NVIDIA Parakeet Speech Transcription All-in-One Package User Guide

This package integrates two NVIDIA open-source speech recognition models: parakeet-ctc-1.1b (English) and parakeet-tdt_ctc-0.6b-ja (Japanese), designed to transcribe audio and video files into SRT subtitle format.

Currently, there are limited high-quality open-source Japanese speech recognition models available. NVIDIA's parakeet-tdt_ctc-0.6b-ja offers a reliable option for transcribing Japanese content.

This tool runs entirely on your local computer, requiring no environment setup—just download, extract, and double-click to use.

Features

  • Local Transcription: Supports transcribing English and Japanese audio and video files into text.
  • Generate SRT Subtitles: Directly produces SRT subtitle files with timestamps from the transcription results.

Steps to Use

Step 1: Download and Launch the Program

Download the package and extract it.

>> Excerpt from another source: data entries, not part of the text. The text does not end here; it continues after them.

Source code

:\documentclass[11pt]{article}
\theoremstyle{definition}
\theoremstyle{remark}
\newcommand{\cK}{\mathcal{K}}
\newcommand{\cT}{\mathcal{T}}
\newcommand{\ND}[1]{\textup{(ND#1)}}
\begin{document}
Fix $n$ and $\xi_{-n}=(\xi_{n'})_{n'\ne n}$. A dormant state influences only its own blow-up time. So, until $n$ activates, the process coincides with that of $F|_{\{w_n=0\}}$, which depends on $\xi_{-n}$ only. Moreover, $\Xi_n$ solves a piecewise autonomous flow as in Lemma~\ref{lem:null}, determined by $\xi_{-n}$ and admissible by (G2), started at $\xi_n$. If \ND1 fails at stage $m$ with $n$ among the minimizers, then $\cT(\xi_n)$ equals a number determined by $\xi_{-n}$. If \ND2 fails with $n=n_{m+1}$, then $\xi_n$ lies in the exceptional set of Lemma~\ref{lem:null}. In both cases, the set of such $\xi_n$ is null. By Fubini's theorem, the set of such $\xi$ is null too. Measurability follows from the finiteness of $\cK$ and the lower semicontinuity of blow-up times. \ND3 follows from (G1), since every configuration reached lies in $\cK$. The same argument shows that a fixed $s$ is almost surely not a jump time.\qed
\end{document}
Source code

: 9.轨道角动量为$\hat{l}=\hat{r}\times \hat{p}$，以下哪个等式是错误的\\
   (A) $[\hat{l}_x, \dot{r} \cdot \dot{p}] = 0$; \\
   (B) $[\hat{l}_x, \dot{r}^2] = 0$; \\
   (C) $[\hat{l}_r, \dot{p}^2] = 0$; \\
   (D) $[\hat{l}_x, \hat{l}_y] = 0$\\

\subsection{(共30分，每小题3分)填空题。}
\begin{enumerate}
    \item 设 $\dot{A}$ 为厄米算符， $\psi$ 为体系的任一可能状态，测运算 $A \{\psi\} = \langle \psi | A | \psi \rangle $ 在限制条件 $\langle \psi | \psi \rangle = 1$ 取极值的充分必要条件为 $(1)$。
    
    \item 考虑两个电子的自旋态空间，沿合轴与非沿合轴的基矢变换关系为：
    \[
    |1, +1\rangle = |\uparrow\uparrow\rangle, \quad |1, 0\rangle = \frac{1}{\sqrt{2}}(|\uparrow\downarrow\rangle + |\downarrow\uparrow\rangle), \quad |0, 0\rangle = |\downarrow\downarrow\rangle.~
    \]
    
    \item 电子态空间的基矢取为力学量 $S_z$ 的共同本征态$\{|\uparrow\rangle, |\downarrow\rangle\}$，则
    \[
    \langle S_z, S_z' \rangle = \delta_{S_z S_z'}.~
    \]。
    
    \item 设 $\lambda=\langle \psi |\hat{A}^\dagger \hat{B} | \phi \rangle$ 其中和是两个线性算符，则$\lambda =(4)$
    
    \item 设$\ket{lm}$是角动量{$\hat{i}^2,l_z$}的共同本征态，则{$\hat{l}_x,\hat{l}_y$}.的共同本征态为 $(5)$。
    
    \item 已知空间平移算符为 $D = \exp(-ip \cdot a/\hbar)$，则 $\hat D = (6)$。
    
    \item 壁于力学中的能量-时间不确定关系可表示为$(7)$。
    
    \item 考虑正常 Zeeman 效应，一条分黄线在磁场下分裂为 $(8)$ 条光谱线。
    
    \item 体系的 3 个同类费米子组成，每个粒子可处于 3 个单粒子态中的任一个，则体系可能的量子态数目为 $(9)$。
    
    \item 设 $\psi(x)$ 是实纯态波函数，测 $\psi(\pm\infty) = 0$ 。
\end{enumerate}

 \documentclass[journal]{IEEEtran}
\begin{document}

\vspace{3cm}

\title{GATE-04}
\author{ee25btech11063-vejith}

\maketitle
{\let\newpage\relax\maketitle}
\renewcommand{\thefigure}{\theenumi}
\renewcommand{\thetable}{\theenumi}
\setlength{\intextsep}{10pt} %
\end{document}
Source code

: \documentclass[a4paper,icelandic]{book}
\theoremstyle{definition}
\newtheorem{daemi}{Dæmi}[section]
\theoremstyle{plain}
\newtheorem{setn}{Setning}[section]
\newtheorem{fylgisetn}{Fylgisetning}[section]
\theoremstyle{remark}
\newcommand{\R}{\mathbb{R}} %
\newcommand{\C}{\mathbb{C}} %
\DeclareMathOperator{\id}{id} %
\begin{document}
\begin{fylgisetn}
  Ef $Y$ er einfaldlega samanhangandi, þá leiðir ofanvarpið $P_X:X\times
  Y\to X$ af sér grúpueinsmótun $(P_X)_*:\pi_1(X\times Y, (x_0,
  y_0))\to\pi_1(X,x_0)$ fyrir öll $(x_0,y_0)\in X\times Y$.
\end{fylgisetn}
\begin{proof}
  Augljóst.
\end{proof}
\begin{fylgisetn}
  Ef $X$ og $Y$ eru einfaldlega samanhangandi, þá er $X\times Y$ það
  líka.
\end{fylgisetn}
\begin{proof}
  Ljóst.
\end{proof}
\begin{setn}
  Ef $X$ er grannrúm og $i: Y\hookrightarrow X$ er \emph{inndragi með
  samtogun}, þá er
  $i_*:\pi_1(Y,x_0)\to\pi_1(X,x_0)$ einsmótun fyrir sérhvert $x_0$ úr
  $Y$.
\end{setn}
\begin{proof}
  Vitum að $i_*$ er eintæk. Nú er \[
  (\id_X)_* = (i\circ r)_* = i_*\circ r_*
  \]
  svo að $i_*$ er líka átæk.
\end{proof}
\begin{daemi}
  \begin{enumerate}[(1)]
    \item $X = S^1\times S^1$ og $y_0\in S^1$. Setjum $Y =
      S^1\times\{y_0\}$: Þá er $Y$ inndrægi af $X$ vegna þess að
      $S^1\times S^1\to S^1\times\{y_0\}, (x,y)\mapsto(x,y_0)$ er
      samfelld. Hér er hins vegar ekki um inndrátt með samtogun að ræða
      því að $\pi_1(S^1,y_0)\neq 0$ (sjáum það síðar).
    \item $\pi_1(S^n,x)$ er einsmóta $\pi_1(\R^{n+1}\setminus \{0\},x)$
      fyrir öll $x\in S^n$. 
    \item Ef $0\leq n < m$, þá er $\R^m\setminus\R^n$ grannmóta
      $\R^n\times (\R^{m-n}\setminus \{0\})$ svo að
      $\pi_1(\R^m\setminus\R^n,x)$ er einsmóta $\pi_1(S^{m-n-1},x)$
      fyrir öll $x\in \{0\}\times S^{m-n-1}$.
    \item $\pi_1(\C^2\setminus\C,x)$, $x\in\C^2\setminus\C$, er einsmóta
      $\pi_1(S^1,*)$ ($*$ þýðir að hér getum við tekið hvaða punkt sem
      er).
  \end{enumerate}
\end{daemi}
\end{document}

Inside the extracted folder, you will find the following file structure.

To run the program, double-click the file named 启动.bat (Launch.bat).

Step 2: Wait for Model Download

On the first run, the program will automatically download the required speech recognition models. A black command-line window will appear, showing the download progress.

The model files are large, so the download requires an internet connection and may take some time, depending on your network speed. Once the download is complete, the program will automatically open the interface in your default browser.

Step 3: Upload Files and Start Transcription

After the program launches successfully, your browser will display the following interface.

Follow these steps:

  1. Select File: Click the dashed box area or drag and drop your audio or video file into it.
  2. Choose Language: From the dropdown menu, select "English" or "Japanese" based on the source file's language.
  3. Start Transcription: Click the "Start Transcription" button.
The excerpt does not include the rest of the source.